Both of them aren't really geared at industrial design/machining/3D printing etc. You will surely gain a lot from either of this courses, but for the needs you describe, it would be better to invest your time in learning a CAD modeller.
The difference in those two modelling approaches, in simple terms, is that the former is used more for artistic/photo-realistic purposes, while the latter is a way to accurately represent the geometry of a real life object.


----------



## flint757 (Apr 23, 2015)

If you aren't intending on animating or messing with particle effects then Zbrush makes more sense. Way cheaper in the long run if you end up buying it. If you get used to Max's UI you'll have an even harder time learning Zbrushes as well. The price difference is gigantic (unless you go subscription, but those are usually a rip IMO). Zbrush currently doesn't cost anything for future upgrades as well. Max is also slowly being phased into mostly an architecture package as I understand it (mostly conveying rumors though). Autodesk is trying to move their Softimage and Max users to Maya for VFX and animation (in the long run). I still haven't forgiven them for what they're doing to Softimage (and their awful EULA agreement). 

If your goal is 3d printing then a CAD program makes more sense. Modo and Lightwave have some pretty cool CAD features as well (through plug-ins in the current revisions). Voxel sculpting is actually better suited IMO for 3D printing as well (3D-Coat).
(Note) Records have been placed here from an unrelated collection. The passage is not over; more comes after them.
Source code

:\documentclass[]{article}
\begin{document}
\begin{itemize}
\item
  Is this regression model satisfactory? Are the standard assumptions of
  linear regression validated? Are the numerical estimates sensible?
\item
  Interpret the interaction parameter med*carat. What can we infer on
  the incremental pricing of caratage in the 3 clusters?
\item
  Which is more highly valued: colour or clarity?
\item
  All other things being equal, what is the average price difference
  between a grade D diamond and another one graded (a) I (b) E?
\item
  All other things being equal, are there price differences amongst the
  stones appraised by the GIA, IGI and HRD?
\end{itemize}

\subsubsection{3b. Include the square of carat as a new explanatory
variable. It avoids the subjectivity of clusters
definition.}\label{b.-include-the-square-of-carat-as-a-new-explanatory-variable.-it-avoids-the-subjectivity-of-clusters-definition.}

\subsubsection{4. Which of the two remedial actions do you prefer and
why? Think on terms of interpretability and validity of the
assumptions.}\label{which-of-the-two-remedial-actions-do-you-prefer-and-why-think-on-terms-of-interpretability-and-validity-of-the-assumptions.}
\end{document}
If those are your only 2 course options then I'd go with Zbrush.


----------



## metaldoggie (Apr 23, 2015)

Thanks for your input everyone!


----------



## odibrom (Apr 23, 2015)

CAD software is the way to go on 3D printing. With 3D max and the likes, all geometry is transformed into triangles/segments. It looses the curve math in order to get rendered look-a-like, therefore loosing precision.

If those are your only options, I'd go for 3D Max. If not, try AutoCAD.


----------